In the records below, find each line that holds "frac" and return it.
· · · · · · ·
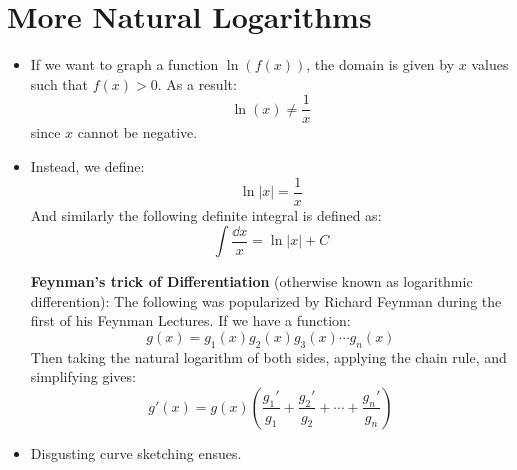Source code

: \section{More Natural Logarithms}
\begin{itemize}
    \item If we want to graph a function $\ln(f(x))$, the domain is given by $x$ values such that $f(x)>0$. As a result:
    \begin{equation}
        \ln(x) \neq \frac{1}{x}
        \label{eq:}
    \end{equation}
    since $x$ cannot be negative.
    \item Instead, we define:
    \begin{equation}
        \ln|x| = \frac{1}{x}
        \label{eq:}
    \end{equation}
    And similarly the following definite integral is defined as:
    \begin{equation}
        \int \frac{\dd{x}}{x} = \ln|x|+C
        \label{eq:}
    \end{equation}
    \begin{theorem}
        \textbf{Feynman's trick of Differentiation} (otherwise known as logarithmic differention): The following was popularized by Richard Feynman during the first of his Feynman Lectures. If we have a function:
        \begin{equation}
            g(x)=g_1(x)g_2(x)g_3(x)\cdots g_n(x)
            \label{eq:}
        \end{equation}
         Then taking the natural logarithm of both sides, applying the chain rule, and simplifying gives:
         \begin{equation}
             g'(x) = g(x)\left(\frac{g_1'}{g_1}+\frac{g_2'}{g_2}+\cdots+\frac{g_n'}{g_n}\right)
             \label{eq:}
         \end{equation}
         
    \end{theorem}
    \item Disgusting curve sketching ensues.
\end{itemize}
· · · · · · ·
◆ **RESULT OF THIS EXERCISE**:
        \ln(x) \neq \frac{1}{x}
        \ln|x| = \frac{1}{x}
        \int \frac{\dd{x}}{x} = \ln|x|+C
             g'(x) = g(x)\left(\frac{g_1'}{g_1}+\frac{g_2'}{g_2}+\cdots+\frac{g_n'}{g_n}\right)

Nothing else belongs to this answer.